* **Dataset**
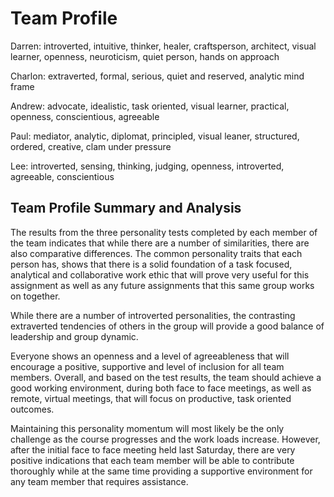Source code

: # Team Profile

Darren: introverted, intuitive, thinker, healer, craftsperson, architect, visual learner, openness, neuroticism, quiet person, hands on approach

Charlon: extraverted, formal, serious, quiet and reserved, analytic mind frame

Andrew: advocate, idealistic, task oriented, visual learner, practical, openness, conscientious, agreeable

Paul: mediator, analytic, diplomat, principled, visual leaner, structured, ordered, creative, clam under pressure

Lee: introverted, sensing, thinking, judging, openness, introverted, agreeable, conscientious

## Team Profile Summary and Analysis

The results from the three personality tests completed by each member of the team indicates that while there are a number of similarities, there are also comparative differences. The common personality traits that each person has, shows that there is a solid foundation of a task focused, analytical and collaborative work ethic that will prove very useful for this assignment as well as any future assignments that this same group works on together.

While there are a number of introverted personalities, the contrasting extraverted tendencies of others in the group will provide a good balance of leadership and group dynamic.

Everyone shows an openness and a level of agreeableness that will encourage a positive, supportive and level of inclusion for all team members. Overall, and based on the test results, the team should achieve a good working environment, during both face to face meetings, as well as remote, virtual meetings, that will focus on productive, task oriented outcomes.

Maintaining this personality momentum will most likely be the only challenge as the course progresses and the work loads increase. However, after the initial face to face meeting held last Saturday, there are very positive indications that each team member will be able to contribute thoroughly while at the same time providing a supportive environment for any team member that requires assistance.
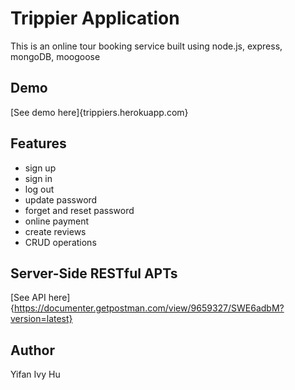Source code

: # Trippier Application

This is an online tour booking service built using node.js, express, mongoDB, moogoose

## Demo

[See demo here]{trippiers.herokuapp.com}

## Features

- sign up
- sign in
- log out
- update password
- forget and reset password
- online payment
- create reviews
- CRUD operations

## Server-Side RESTful APTs

[See API here]{https://documenter.getpostman.com/view/9659327/SWE6adbM?version=latest}

## Author

Yifan Ivy Hu
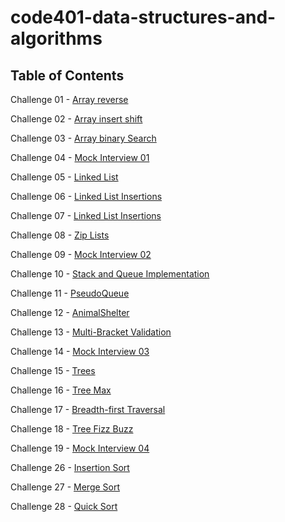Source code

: # code401-data-structures-and-algorithms

## Table of Contents

Challenge 01 - [Array reverse](challenge-01/README.md)

Challenge 02 - [Array insert shift](challenge-02/README.md)

Challenge 03 - [Array binary Search](challenge-03/README.md)

Challenge 04 - [Mock Interview 01](challenge-04/README.md)

Challenge 05 - [Linked List](challenge-05/README.md)

Challenge 06 - [Linked List Insertions](challenge-06/README.md)

Challenge 07 - [Linked List Insertions](challenge-07/README.md)

Challenge 08 - [Zip Lists](challenge-08/README.md)

Challenge 09 - [Mock Interview 02](challenge-09/README.md)

Challenge 10 - [Stack and Queue Implementation](challenge-10/README.md)

Challenge 11 - [PseudoQueue](challenge-11/README.md)

Challenge 12 - [AnimalShelter](challenge-12/README.md)

Challenge 13 - [Multi-Bracket Validation](challenge-13/README.md)

Challenge 14 - [Mock Interview 03](challenge-14/README.md)

Challenge 15 - [Trees](challenge-15/README.md)

Challenge 16 - [Tree Max](challenge-16/README.md)

Challenge 17 - [Breadth-first Traversal](challenge-17/README.md)

Challenge 18 - [Tree Fizz Buzz](challenge-18/README.md)

Challenge 19 - [Mock Interview 04](challenge-19/README.md)

Challenge 26 - [Insertion Sort](Challenge-26/README.md)

Challenge 27 - [Merge Sort](Challenge-27/README.md)

Challenge 28 - [Quick Sort](Challenge-28/README.md)
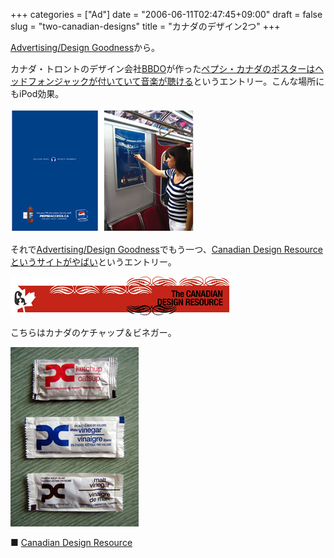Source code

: +++
categories = ["Ad"]
date = "2006-06-11T02:47:45+09:00"
draft = false
slug = "two-canadian-designs"
title = "カナダのデザイン2つ"
+++

[Advertising/Design Goodness](http://www.frederiksamuel.com/blog/)から。

カナダ・トロントのデザイン会社[BBDO](http://www.bbdo.ca/)が作った[ペプシ・カナダのポスターはヘッドフォンジャックが付いていて音楽が聴ける](http://www.frederiksamuel.com/blog/2006/06/pepsi-access.html)というエントリー。こんな場所にもiPod効果。

![image1](/images/old/060611_image1.jpg)

それで[Advertising/Design Goodness](http://www.frederiksamuel.com/blog/)でもう一つ、[Canadian Design Resourceというサイトがやばい](http://www.frederiksamuel.com/blog/2006/06/canadian-design-resource.html)というエントリー。

![image2](/images/old/060611_image2.gif)

こちらはカナダのケチャップ＆ビネガー。

![image3](/images/old/060611_image3.jpg)

■ [Canadian Design Resource](http://www.canadiandesignresource.ca/)

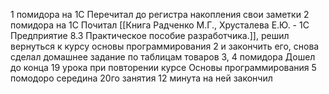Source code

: 1 помидора на 1С
	Перечитал до регистра накопления свои заметки
2 помидора на 1С
	Почитал [[Книга Радченко М.Г., Хрусталева Е.Ю. - 1С Предприятие 8.3 Практическое пособие разработчика.]], решил вернуться к курсу основы программирования 2 и закончить его, снова сделал домашнее задание по таблицам товаров
3, 4 помидора
	Дошел до конца 19 урока при повторении курсе Основы программирования
5 помодоро
	середина 20го занятия
12 минута на ней закончил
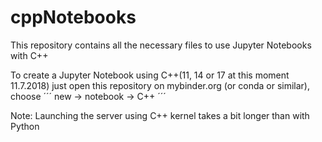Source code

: # cppNotebooks
This repository contains all the necessary files to use Jupyter
Notebooks with C++

To create a Jupyter Notebook using C++(11, 14 or 17 at this moment 11.7.2018)
just open this repository on mybinder.org (or conda or similar), choose
´´´
new -> notebook -> C++
´´´

Note: Launching the server using C++ kernel takes a bit longer than with Python
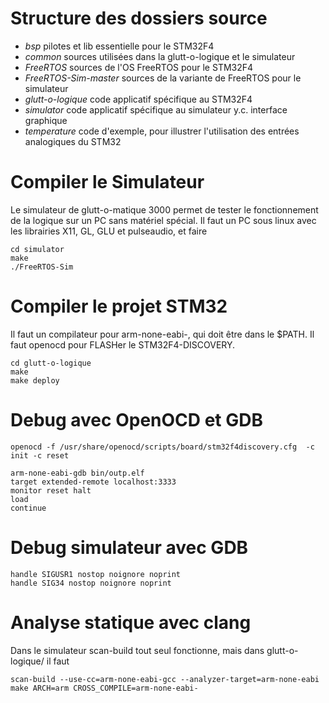 Structure des dossiers source
=============================

- *bsp* pilotes et lib essentielle pour le STM32F4
- *common* sources utilisées dans la glutt-o-logique et le simulateur
- *FreeRTOS* sources de l'OS FreeRTOS pour le STM32F4
- *FreeRTOS-Sim-master* sources de la variante de FreeRTOS pour le simulateur
- *glutt-o-logique* code applicatif spécifique au STM32F4
- *simulator* code applicatif spécifique au simulateur y.c. interface graphique
- *temperature* code d'exemple, pour illustrer l'utilisation des entrées analogiques du STM32

Compiler le Simulateur
======================

Le simulateur de glutt-o-matique 3000 permet de tester le fonctionnement de la
logique sur un PC sans matériel spécial. Il faut un PC sous linux avec les librairies
X11, GL, GLU et pulseaudio, et faire

    cd simulator
    make
    ./FreeRTOS-Sim

Compiler le projet STM32
========================

Il faut un compilateur pour arm-none-eabi-, qui doit être dans le $PATH. Il
faut openocd pour FLASHer le STM32F4-DISCOVERY.

    cd glutt-o-logique
    make
    make deploy

Debug avec OpenOCD et GDB
=========================

    openocd -f /usr/share/openocd/scripts/board/stm32f4discovery.cfg  -c init -c reset

    arm-none-eabi-gdb bin/outp.elf
    target extended-remote localhost:3333
    monitor reset halt
    load
    continue

Debug simulateur avec GDB
=========================

    handle SIGUSR1 nostop noignore noprint
    handle SIG34 nostop noignore noprint

Analyse statique avec clang
===========================

Dans le simulateur scan-build tout seul fonctionne, mais dans glutt-o-logique/ il faut

    scan-build --use-cc=arm-none-eabi-gcc --analyzer-target=arm-none-eabi make ARCH=arm CROSS_COMPILE=arm-none-eabi-
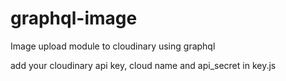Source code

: # graphql-image

Image upload module to cloudinary using graphql


add your cloudinary api key, cloud name and api_secret in key.js 
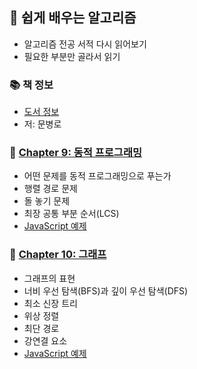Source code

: ## 🚀 쉽게 배우는 알고리즘
- 알고리즘 전공 서적 다시 읽어보기
- 필요한 부분만 골라서 읽기

### 📚 책 정보
- [도서 정보](http://www.yes24.com/Product/Goods/58154784?OzSrank=1)
- 저: 문병로

### 🤔 [Chapter 9: 동적 프로그래밍](https://github.com/saseungmin/reading_books_record_repository/tree/master/%EC%89%BD%EA%B2%8C%20%EB%B0%B0%EC%9A%B0%EB%8A%94%20%EC%95%8C%EA%B3%A0%EB%A6%AC%EC%A6%98/Chapter%209)
- 어떤 문제를 동적 프로그래밍으로 푸는가
- 행렬 경로 문제
- 돌 놓기 문제
- 최장 공통 부분 순서(LCS)
- [JavaScript 예제](https://github.com/saseungmin/daily_coding_dojo/issues/7)

### 🤔 [Chapter 10: 그래프](https://github.com/saseungmin/reading_books_record_repository/tree/master/%EC%89%BD%EA%B2%8C%20%EB%B0%B0%EC%9A%B0%EB%8A%94%20%EC%95%8C%EA%B3%A0%EB%A6%AC%EC%A6%98/Chapter%2010)
- 그래프의 표현
- 너비 우선 탐색(BFS)과 깊이 우선 탐색(DFS)
- 최소 신장 트리
- 위상 정렬
- 최단 경로
- 강연결 요소
- [JavaScript 예제](https://github.com/saseungmin/daily_coding_dojo/issues/8)
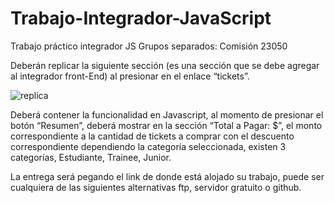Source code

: 
# Trabajo-Integrador-JavaScript

Trabajo práctico integrador JS
Grupos separados: Comisión 23050

Deberán replicar la siguiente sección (es una sección que se debe agregar al integrador front-End) al presionar en el enlace “tickets”.

![replica](/Final_js_front_2021.png)

Deberá contener la funcionalidad en Javascript, al momento de presionar el botón “Resumen”, deberá mostrar en la sección “Total a Pagar: $”, el monto correspondiente a la cantidad de tickets a comprar con el descuento correspondiente dependiendo la categoría seleccionada, existen 3 categorías, Estudiante, Trainee, Junior.


La entrega será pegando el link de donde está alojado su trabajo, puede ser cualquiera de las siguientes alternativas ftp, servidor gratuito o github.
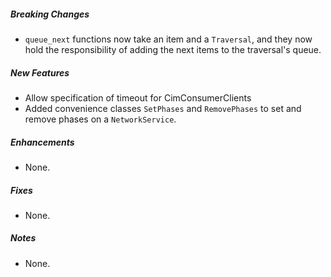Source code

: ##### Breaking Changes
* `queue_next` functions now take an item and a `Traversal`, and they now hold the responsibility of adding the next items to the traversal's queue.

##### New Features
* Allow specification of timeout for CimConsumerClients
* Added convenience classes `SetPhases` and `RemovePhases` to set and remove phases on a `NetworkService`.

##### Enhancements
* None.

##### Fixes
* None.

##### Notes
* None.
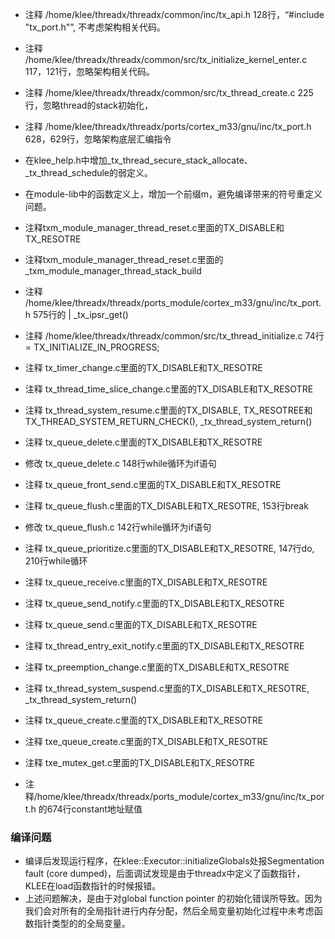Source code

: - 注释 /home/klee/threadx/threadx/common/inc/tx_api.h 128行，“#include "tx_port.h"”, 不考虑架构相关代码。
- 注释 /home/klee/threadx/threadx/common/src/tx_initialize_kernel_enter.c 117，121行，忽略架构相关代码。
- 注释 /home/klee/threadx/threadx/common/src/tx_thread_create.c 225行，忽略thread的stack初始化，
- 注释 /home/klee/threadx/threadx/ports/cortex_m33/gnu/inc/tx_port.h 628，629行，忽略架构底层汇编指令
- 在klee_help.h中增加_tx_thread_secure_stack_allocate、_tx_thread_schedule的弱定义。
- 在module-lib中的函数定义上，增加一个前缀m，避免编译带来的符号重定义问题。


- 注释txm_module_manager_thread_reset.c里面的TX_DISABLE和TX_RESOTRE
- 注释txm_module_manager_thread_reset.c里面的_txm_module_manager_thread_stack_build

- 注释 /home/klee/threadx/threadx/ports_module/cortex_m33/gnu/inc/tx_port.h 575行的 | _tx_ipsr_get()
- 注释 /home/klee/threadx/threadx/common/src/tx_thread_initialize.c 74行=  TX_INITIALIZE_IN_PROGRESS;
- 注释 tx_timer_change.c里面的TX_DISABLE和TX_RESOTRE
- 注释 tx_thread_time_slice_change.c里面的TX_DISABLE和TX_RESOTRE
- 注释 tx_thread_system_resume.c里面的TX_DISABLE, TX_RESOTREE和TX_THREAD_SYSTEM_RETURN_CHECK(), _tx_thread_system_return()
- 注释 tx_queue_delete.c里面的TX_DISABLE和TX_RESOTRE
- 修改 tx_queue_delete.c 148行while循环为if语句
- 注释 tx_queue_front_send.c里面的TX_DISABLE和TX_RESOTRE
- 注释 tx_queue_flush.c里面的TX_DISABLE和TX_RESOTRE, 153行break
- 修改 tx_queue_flush.c 142行while循环为if语句
- 注释 tx_queue_prioritize.c里面的TX_DISABLE和TX_RESOTRE, 147行do, 210行while循环
- 注释 tx_queue_receive.c里面的TX_DISABLE和TX_RESOTRE
- 注释 tx_queue_send_notify.c里面的TX_DISABLE和TX_RESOTRE
- 注释 tx_queue_send.c里面的TX_DISABLE和TX_RESOTRE
- 注释 tx_thread_entry_exit_notify.c里面的TX_DISABLE和TX_RESOTRE
- 注释 tx_preemption_change.c里面的TX_DISABLE和TX_RESOTRE



- 注释 tx_thread_system_suspend.c里面的TX_DISABLE和TX_RESOTRE, _tx_thread_system_return()
- 注释 tx_queue_create.c里面的TX_DISABLE和TX_RESOTRE
- 注释 txe_queue_create.c里面的TX_DISABLE和TX_RESOTRE
- 注释 txe_mutex_get.c里面的TX_DISABLE和TX_RESOTRE

- 注释/home/klee/threadx/threadx/ports_module/cortex_m33/gnu/inc/tx_port.h 的674行constant地址赋值





### 编译问题
- 编译后发现运行程序，在klee::Executor::initializeGlobals处报Segmentation fault (core dumped)，后面调试发现是由于threadx中定义了函数指针，KLEE在load函数指针的时候报错。
- 上述问题解决，是由于对global function pointer 的初始化错误所导致。因为我们会对所有的全局指针进行内存分配，然后全局变量初始化过程中未考虑函数指针类型的的全局变量。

* **Exercise objective**
Give back exactly the lines from the first line of the data through the line with "Maintaining this personality", pictures excluded.

* **Result below**
Source code

: # Team Profile

Darren: introverted, intuitive, thinker, healer, craftsperson, architect, visual learner, openness, neuroticism, quiet person, hands on approach

Charlon: extraverted, formal, serious, quiet and reserved, analytic mind frame

Andrew: advocate, idealistic, task oriented, visual learner, practical, openness, conscientious, agreeable

Paul: mediator, analytic, diplomat, principled, visual leaner, structured, ordered, creative, clam under pressure

Lee: introverted, sensing, thinking, judging, openness, introverted, agreeable, conscientious

## Team Profile Summary and Analysis

The results from the three personality tests completed by each member of the team indicates that while there are a number of similarities, there are also comparative differences. The common personality traits that each person has, shows that there is a solid foundation of a task focused, analytical and collaborative work ethic that will prove very useful for this assignment as well as any future assignments that this same group works on together.

While there are a number of introverted personalities, the contrasting extraverted tendencies of others in the group will provide a good balance of leadership and group dynamic.

Everyone shows an openness and a level of agreeableness that will encourage a positive, supportive and level of inclusion for all team members. Overall, and based on the test results, the team should achieve a good working environment, during both face to face meetings, as well as remote, virtual meetings, that will focus on productive, task oriented outcomes.

Maintaining this personality momentum will most likely be the only challenge as the course progresses and the work loads increase. However, after the initial face to face meeting held last Saturday, there are very positive indications that each team member will be able to contribute thoroughly while at the same time providing a supportive environment for any team member that requires assistance.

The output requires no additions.